Un primer libro siempre es una apuesta y una declaración de principios; en el principio siempre hay algo profético que marca el camino y muestra al mundo cómo narra quien firma, cómo mira quien apuesta a la literatura como religión. Porque hay algo de ofrenda y rito en Los mejores días, de Magalí Etchebarne (Buenos Aires, 1983), algo de decir en silencio, a una misma, mientras los otros caminan apurados por el mundo del trabajo, por la cornisa de las mentiras del amor y la verdad absoluta del sexo (“una artesanía de la paciencia” como se dice en “Jinete inexperto” de un orgasmo primerizo).

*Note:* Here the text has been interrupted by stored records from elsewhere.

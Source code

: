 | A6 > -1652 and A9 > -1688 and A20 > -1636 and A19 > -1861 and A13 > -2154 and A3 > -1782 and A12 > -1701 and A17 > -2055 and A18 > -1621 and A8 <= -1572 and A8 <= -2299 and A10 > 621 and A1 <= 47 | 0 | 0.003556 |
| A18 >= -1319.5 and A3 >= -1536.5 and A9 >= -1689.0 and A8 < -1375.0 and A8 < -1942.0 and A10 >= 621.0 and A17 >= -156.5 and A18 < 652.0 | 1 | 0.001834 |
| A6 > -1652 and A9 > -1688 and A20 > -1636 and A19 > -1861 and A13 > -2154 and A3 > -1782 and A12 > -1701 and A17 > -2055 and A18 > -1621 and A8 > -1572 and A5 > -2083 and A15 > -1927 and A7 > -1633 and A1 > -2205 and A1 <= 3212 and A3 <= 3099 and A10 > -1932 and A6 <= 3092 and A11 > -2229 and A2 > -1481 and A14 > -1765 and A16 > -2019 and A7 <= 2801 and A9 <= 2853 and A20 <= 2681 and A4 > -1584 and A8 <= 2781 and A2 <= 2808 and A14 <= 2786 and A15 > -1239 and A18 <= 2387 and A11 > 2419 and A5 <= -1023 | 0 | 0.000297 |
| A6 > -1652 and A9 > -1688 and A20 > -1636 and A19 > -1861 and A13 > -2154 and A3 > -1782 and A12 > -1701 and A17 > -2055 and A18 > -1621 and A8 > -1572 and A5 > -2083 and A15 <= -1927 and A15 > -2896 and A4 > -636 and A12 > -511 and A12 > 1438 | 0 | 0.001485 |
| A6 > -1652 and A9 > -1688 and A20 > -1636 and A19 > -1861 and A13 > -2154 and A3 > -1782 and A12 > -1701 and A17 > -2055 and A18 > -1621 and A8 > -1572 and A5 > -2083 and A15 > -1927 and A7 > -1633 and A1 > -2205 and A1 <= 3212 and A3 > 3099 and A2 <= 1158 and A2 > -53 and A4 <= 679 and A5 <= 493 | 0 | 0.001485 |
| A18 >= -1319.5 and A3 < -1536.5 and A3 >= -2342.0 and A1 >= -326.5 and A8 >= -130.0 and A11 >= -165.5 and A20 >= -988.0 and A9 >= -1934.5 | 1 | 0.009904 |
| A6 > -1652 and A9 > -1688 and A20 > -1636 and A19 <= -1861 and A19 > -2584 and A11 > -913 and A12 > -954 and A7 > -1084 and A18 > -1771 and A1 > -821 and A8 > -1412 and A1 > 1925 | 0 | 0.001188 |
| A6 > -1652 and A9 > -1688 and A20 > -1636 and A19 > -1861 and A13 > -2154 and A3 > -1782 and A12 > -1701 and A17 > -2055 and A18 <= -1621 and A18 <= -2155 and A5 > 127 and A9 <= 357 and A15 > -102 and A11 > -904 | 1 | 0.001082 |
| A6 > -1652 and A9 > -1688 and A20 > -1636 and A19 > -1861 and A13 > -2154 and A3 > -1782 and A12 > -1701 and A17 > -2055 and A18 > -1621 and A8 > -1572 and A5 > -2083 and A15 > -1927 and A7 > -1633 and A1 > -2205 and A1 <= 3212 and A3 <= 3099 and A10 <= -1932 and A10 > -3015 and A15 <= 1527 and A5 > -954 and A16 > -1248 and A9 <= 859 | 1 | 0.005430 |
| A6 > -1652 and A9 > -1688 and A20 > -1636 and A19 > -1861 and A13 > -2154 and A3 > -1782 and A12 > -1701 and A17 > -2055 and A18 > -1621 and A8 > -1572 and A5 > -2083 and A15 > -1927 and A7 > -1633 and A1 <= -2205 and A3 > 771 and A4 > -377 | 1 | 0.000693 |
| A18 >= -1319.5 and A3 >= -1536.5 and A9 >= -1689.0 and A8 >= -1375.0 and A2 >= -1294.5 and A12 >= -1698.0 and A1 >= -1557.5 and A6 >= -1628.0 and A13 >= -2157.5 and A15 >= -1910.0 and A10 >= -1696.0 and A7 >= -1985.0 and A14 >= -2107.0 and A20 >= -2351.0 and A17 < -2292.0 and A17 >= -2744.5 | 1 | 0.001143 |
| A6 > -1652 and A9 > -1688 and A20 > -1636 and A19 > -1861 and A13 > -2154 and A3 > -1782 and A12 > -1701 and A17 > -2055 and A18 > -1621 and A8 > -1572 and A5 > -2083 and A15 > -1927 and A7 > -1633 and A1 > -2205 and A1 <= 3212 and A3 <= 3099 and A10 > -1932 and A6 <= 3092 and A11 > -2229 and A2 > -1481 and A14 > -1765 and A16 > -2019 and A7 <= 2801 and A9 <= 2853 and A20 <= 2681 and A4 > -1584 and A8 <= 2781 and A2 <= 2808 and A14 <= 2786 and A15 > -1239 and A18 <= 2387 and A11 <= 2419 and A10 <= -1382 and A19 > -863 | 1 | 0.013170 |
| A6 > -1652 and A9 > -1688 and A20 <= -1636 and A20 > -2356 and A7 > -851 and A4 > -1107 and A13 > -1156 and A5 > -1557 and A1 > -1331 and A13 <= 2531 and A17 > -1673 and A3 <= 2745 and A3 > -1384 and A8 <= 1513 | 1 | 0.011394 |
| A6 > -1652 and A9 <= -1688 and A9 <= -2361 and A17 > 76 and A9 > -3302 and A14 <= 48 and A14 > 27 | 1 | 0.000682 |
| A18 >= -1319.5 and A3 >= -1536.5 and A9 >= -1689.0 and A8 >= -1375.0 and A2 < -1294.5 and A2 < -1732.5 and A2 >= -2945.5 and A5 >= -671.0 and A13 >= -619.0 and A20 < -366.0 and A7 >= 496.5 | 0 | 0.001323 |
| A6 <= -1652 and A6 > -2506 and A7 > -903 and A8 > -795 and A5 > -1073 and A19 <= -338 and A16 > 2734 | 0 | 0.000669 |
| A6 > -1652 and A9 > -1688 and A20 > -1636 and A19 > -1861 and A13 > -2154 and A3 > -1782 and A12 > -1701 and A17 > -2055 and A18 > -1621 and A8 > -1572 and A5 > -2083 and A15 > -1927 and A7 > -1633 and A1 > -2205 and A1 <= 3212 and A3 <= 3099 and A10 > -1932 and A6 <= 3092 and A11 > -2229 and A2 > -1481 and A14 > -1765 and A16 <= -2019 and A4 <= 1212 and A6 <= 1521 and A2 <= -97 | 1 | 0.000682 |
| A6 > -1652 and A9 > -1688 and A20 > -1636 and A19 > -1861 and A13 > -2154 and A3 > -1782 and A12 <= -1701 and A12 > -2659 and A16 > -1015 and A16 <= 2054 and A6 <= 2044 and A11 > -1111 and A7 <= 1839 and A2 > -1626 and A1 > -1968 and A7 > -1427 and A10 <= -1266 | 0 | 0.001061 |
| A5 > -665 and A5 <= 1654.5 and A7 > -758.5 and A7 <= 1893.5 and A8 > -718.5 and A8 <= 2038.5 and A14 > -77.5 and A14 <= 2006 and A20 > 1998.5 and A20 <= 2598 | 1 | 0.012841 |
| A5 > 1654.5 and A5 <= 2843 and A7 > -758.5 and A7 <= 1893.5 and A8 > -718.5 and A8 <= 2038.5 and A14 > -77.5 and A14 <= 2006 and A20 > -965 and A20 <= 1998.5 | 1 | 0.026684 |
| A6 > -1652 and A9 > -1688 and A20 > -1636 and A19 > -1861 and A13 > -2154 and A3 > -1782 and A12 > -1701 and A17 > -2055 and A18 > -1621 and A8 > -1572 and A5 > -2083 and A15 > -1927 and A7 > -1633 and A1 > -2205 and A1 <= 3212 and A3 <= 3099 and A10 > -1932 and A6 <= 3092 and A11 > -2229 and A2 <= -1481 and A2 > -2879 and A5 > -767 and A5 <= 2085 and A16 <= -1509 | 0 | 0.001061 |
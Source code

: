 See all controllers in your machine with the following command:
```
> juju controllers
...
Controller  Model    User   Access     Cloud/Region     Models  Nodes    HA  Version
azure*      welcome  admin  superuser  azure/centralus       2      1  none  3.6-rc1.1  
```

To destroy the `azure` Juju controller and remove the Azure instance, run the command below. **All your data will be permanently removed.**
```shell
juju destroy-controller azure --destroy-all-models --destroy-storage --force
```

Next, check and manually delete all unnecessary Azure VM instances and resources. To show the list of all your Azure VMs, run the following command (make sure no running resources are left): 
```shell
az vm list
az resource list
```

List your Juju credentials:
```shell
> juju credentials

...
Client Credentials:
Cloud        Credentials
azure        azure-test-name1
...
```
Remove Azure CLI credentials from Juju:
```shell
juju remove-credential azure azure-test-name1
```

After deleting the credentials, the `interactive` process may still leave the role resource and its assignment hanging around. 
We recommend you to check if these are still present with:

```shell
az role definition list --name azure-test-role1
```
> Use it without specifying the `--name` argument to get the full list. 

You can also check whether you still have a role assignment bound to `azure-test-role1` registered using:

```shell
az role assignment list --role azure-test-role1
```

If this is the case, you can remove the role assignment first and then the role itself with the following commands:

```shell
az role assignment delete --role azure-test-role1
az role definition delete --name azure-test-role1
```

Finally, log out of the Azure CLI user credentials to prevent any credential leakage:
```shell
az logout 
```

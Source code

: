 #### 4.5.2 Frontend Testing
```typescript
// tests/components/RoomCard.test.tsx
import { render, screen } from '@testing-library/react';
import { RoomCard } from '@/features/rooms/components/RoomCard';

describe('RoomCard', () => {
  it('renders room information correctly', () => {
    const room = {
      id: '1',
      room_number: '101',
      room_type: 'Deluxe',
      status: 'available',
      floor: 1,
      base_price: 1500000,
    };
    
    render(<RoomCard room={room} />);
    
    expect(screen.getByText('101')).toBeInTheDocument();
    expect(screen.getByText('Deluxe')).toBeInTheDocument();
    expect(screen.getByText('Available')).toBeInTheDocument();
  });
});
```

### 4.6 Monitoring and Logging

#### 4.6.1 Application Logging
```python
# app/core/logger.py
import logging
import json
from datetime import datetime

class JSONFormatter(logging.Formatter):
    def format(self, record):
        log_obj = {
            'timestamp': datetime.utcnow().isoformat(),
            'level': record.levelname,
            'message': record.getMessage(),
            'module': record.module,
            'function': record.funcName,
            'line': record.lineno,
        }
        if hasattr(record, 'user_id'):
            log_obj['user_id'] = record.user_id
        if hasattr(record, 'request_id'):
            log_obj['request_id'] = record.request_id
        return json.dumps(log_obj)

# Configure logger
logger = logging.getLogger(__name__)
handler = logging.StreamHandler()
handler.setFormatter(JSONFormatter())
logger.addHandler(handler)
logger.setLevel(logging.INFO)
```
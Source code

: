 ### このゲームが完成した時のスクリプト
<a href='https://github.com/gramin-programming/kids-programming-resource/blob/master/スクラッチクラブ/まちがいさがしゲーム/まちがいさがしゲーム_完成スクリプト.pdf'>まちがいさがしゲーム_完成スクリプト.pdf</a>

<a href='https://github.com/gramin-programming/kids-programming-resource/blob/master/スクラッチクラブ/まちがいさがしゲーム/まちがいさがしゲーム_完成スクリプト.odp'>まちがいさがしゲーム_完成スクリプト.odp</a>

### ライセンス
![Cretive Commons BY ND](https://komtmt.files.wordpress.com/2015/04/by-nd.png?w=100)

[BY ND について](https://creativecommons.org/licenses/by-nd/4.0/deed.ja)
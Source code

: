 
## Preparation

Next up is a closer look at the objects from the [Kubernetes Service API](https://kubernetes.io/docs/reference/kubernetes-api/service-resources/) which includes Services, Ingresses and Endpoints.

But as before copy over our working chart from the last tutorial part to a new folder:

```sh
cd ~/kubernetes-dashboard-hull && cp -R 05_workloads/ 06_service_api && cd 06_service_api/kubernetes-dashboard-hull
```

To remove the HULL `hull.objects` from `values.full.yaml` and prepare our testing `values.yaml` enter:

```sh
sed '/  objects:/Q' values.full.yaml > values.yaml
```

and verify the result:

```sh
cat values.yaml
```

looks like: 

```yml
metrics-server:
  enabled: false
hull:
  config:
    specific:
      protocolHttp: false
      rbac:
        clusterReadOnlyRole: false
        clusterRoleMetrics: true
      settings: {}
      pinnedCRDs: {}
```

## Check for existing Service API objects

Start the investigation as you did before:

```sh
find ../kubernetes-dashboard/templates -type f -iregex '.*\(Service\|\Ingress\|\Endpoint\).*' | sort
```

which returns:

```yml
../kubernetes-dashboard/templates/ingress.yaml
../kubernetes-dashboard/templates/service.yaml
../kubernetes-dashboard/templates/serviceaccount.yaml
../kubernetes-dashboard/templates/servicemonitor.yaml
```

La escritora Inés Acevedo dice en la contratapa de LMD (editado por la independiente Tenemos Las Máquinas) que Etchebarne reúne cuentos sobre mujeres sabias, y es cierto porque en este libro el saber se teje como una manta enorme donde algunxs quedan adentro y otrxs pasan frío, en ese patchwork de colores y terminación desprolija que siempre forma la trama de las relaciones familiares. Mujeres sabias que se transmiten palabras justas, como contraseñas de felicidad o simplemente como claves de la vida en este planeta. “Cuando aparecen las madres, las tías, las hermanas, es cuando realmente me meto. Como si adivinaran el futuro, guardando el manual de instrucciones del hijo. Pienso que saben antes que nosotras cómo va a salir todo. Los hijos tienen definiciones para presentar a sus madres. Dicen mi mamá está rayada, o mi mamá es una santa, sufre bocha por nosotros. O: mi mamá soportó todo lo de mi viejo con estoicismo. Y se creen que las guardan ahí, que las agarran” dice en “Que no pase más” y es una de las tantas pruebas de complicidad entre ellas, de guiños invisibles antes de las advertencias firmes con motores de fondo. “Acá eso no” dice la tía Inés y manda a la pareja de Córdoba a Buenos Aires, sin saber que con esa sentencia la dupla se solidifica como el metal de una bala, “en una sola dirección, hacia el futuro” dice la narradora.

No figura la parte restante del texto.